__WHAT YOU WILL DO__. Give back every record word for word, but keep the pictures out.

[Stored data entries]
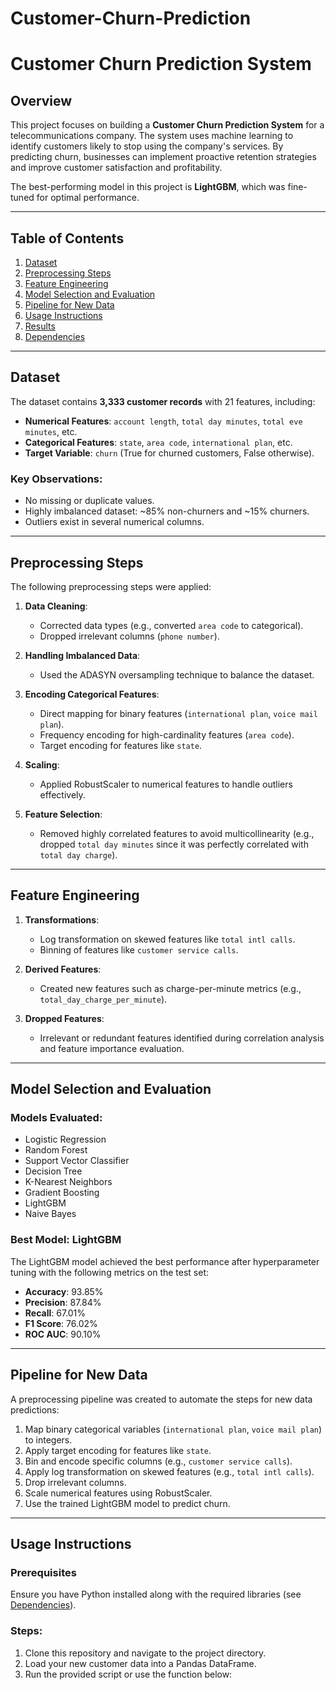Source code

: # Customer-Churn-Prediction


# Customer Churn Prediction System

## Overview

This project focuses on building a **Customer Churn Prediction System** for a telecommunications company. The system uses machine learning to identify customers likely to stop using the company's services. By predicting churn, businesses can implement proactive retention strategies and improve customer satisfaction and profitability.

The best-performing model in this project is **LightGBM**, which was fine-tuned for optimal performance.

---

## Table of Contents

1. [Dataset](#dataset)
2. [Preprocessing Steps](#preprocessing-steps)
3. [Feature Engineering](#feature-engineering)
4. [Model Selection and Evaluation](#model-selection-and-evaluation)
5. [Pipeline for New Data](#pipeline-for-new-data)
6. [Usage Instructions](#usage-instructions)
7. [Results](#results)
8. [Dependencies](#dependencies)

---

## Dataset

The dataset contains **3,333 customer records** with 21 features, including:
- **Numerical Features**: `account length`, `total day minutes`, `total eve minutes`, etc.
- **Categorical Features**: `state`, `area code`, `international plan`, etc.
- **Target Variable**: `churn` (True for churned customers, False otherwise).

### Key Observations:
- No missing or duplicate values.
- Highly imbalanced dataset: ~85% non-churners and ~15% churners.
- Outliers exist in several numerical columns.

---

## Preprocessing Steps

The following preprocessing steps were applied:

1. **Data Cleaning**:
   - Corrected data types (e.g., converted `area code` to categorical).
   - Dropped irrelevant columns (`phone number`).

2. **Handling Imbalanced Data**:
   - Used the ADASYN oversampling technique to balance the dataset.

3. **Encoding Categorical Features**:
   - Direct mapping for binary features (`international plan`, `voice mail plan`).
   - Frequency encoding for high-cardinality features (`area code`).
   - Target encoding for features like `state`.

4. **Scaling**:
   - Applied RobustScaler to numerical features to handle outliers effectively.

5. **Feature Selection**:
   - Removed highly correlated features to avoid multicollinearity (e.g., dropped `total day minutes` since it was perfectly correlated with `total day charge`).

---

## Feature Engineering

1. **Transformations**:
   - Log transformation on skewed features like `total intl calls`.
   - Binning of features like `customer service calls`.

2. **Derived Features**:
   - Created new features such as charge-per-minute metrics (e.g., `total_day_charge_per_minute`).

3. **Dropped Features**:
   - Irrelevant or redundant features identified during correlation analysis and feature importance evaluation.

---

## Model Selection and Evaluation

### Models Evaluated:
- Logistic Regression
- Random Forest
- Support Vector Classifier
- Decision Tree
- K-Nearest Neighbors
- Gradient Boosting
- LightGBM
- Naive Bayes

### Best Model: LightGBM
The LightGBM model achieved the best performance after hyperparameter tuning with the following metrics on the test set:
- **Accuracy**: 93.85%
- **Precision**: 87.84%
- **Recall**: 67.01%
- **F1 Score**: 76.02%
- **ROC AUC**: 90.10%

---

## Pipeline for New Data

A preprocessing pipeline was created to automate the steps for new data predictions:

1. Map binary categorical variables (`international plan`, `voice mail plan`) to integers.
2. Apply target encoding for features like `state`.
3. Bin and encode specific columns (e.g., `customer service calls`).
4. Apply log transformation on skewed features (e.g., `total intl calls`).
5. Drop irrelevant columns.
6. Scale numerical features using RobustScaler.
7. Use the trained LightGBM model to predict churn.

---

## Usage Instructions

### Prerequisites
Ensure you have Python installed along with the required libraries (see [Dependencies](#dependencies)).

### Steps:

1. Clone this repository and navigate to the project directory.
2. Load your new customer data into a Pandas DataFrame.
3. Run the provided script or use the function below:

__OUTPUT OF THE EXERCISE__.
Source code

: # Customer-Churn-Prediction


# Customer Churn Prediction System

## Overview

This project focuses on building a **Customer Churn Prediction System** for a telecommunications company. The system uses machine learning to identify customers likely to stop using the company's services. By predicting churn, businesses can implement proactive retention strategies and improve customer satisfaction and profitability.

The best-performing model in this project is **LightGBM**, which was fine-tuned for optimal performance.

---

## Table of Contents

1. [Dataset](#dataset)
2. [Preprocessing Steps](#preprocessing-steps)
3. [Feature Engineering](#feature-engineering)
4. [Model Selection and Evaluation](#model-selection-and-evaluation)
5. [Pipeline for New Data](#pipeline-for-new-data)
6. [Usage Instructions](#usage-instructions)
7. [Results](#results)
8. [Dependencies](#dependencies)

---

## Dataset

The dataset contains **3,333 customer records** with 21 features, including:
- **Numerical Features**: `account length`, `total day minutes`, `total eve minutes`, etc.
- **Categorical Features**: `state`, `area code`, `international plan`, etc.
- **Target Variable**: `churn` (True for churned customers, False otherwise).

### Key Observations:
- No missing or duplicate values.
- Highly imbalanced dataset: ~85% non-churners and ~15% churners.
- Outliers exist in several numerical columns.

---

## Preprocessing Steps

The following preprocessing steps were applied:

1. **Data Cleaning**:
   - Corrected data types (e.g., converted `area code` to categorical).
   - Dropped irrelevant columns (`phone number`).

2. **Handling Imbalanced Data**:
   - Used the ADASYN oversampling technique to balance the dataset.

3. **Encoding Categorical Features**:
   - Direct mapping for binary features (`international plan`, `voice mail plan`).
   - Frequency encoding for high-cardinality features (`area code`).
   - Target encoding for features like `state`.

4. **Scaling**:
   - Applied RobustScaler to numerical features to handle outliers effectively.

5. **Feature Selection**:
   - Removed highly correlated features to avoid multicollinearity (e.g., dropped `total day minutes` since it was perfectly correlated with `total day charge`).

---

## Feature Engineering

1. **Transformations**:
   - Log transformation on skewed features like `total intl calls`.
   - Binning of features like `customer service calls`.

2. **Derived Features**:
   - Created new features such as charge-per-minute metrics (e.g., `total_day_charge_per_minute`).

3. **Dropped Features**:
   - Irrelevant or redundant features identified during correlation analysis and feature importance evaluation.

---

## Model Selection and Evaluation

### Models Evaluated:
- Logistic Regression
- Random Forest
- Support Vector Classifier
- Decision Tree
- K-Nearest Neighbors
- Gradient Boosting
- LightGBM
- Naive Bayes

### Best Model: LightGBM
The LightGBM model achieved the best performance after hyperparameter tuning with the following metrics on the test set:
- **Accuracy**: 93.85%
- **Precision**: 87.84%
- **Recall**: 67.01%
- **F1 Score**: 76.02%
- **ROC AUC**: 90.10%

---

## Pipeline for New Data

A preprocessing pipeline was created to automate the steps for new data predictions:

1. Map binary categorical variables (`international plan`, `voice mail plan`) to integers.
2. Apply target encoding for features like `state`.
3. Bin and encode specific columns (e.g., `customer service calls`).
4. Apply log transformation on skewed features (e.g., `total intl calls`).
5. Drop irrelevant columns.
6. Scale numerical features using RobustScaler.
7. Use the trained LightGBM model to predict churn.

---

## Usage Instructions

### Prerequisites
Ensure you have Python installed along with the required libraries (see [Dependencies](#dependencies)).

### Steps:

1. Clone this repository and navigate to the project directory.
2. Load your new customer data into a Pandas DataFrame.
3. Run the provided script or use the function below:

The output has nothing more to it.